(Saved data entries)
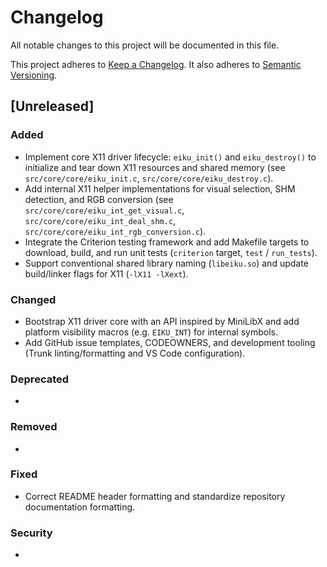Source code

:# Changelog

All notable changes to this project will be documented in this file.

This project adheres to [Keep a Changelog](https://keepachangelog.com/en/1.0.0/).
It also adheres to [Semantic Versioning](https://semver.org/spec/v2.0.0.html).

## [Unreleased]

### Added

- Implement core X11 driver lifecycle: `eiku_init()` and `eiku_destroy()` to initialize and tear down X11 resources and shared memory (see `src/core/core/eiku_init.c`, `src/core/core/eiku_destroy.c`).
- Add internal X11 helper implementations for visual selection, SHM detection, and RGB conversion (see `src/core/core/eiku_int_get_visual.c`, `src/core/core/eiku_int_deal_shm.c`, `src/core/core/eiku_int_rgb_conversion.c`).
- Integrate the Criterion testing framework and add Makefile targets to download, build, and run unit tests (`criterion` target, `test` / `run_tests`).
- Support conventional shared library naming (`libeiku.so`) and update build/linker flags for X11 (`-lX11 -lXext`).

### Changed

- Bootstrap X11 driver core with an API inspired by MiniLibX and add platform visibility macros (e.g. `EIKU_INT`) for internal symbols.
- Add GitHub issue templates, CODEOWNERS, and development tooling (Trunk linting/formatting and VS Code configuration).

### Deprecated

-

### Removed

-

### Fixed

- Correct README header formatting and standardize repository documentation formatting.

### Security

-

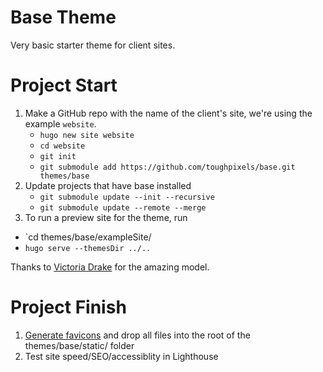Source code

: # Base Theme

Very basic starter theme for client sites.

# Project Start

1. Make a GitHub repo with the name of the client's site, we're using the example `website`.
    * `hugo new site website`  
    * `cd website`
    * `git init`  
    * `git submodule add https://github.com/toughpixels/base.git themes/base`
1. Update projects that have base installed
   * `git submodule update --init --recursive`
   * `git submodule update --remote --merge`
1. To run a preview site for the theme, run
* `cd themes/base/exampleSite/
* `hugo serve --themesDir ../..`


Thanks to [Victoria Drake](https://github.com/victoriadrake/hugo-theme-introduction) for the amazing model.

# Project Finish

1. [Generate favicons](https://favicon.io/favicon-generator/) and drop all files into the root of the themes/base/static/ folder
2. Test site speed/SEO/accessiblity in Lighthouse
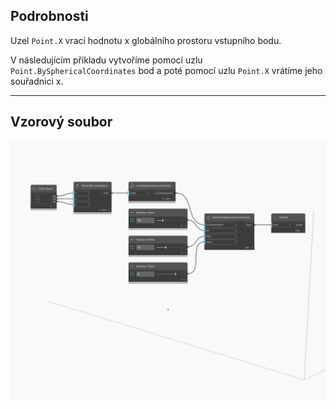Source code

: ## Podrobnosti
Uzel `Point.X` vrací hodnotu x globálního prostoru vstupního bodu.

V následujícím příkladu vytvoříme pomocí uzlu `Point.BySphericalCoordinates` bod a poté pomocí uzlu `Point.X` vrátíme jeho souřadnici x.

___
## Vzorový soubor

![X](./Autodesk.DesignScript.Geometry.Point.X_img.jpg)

_Problem to solve_
Every line above from the line with "prostoru vstupního bodu." to the line with "## Vzorový soubor" is wanted, ends included; write them out exactly and add no other line.

_Answer box_
Uzel `Point.X` vrací hodnotu x globálního prostoru vstupního bodu.

V následujícím příkladu vytvoříme pomocí uzlu `Point.BySphericalCoordinates` bod a poté pomocí uzlu `Point.X` vrátíme jeho souřadnici x.

___
## Vzorový soubor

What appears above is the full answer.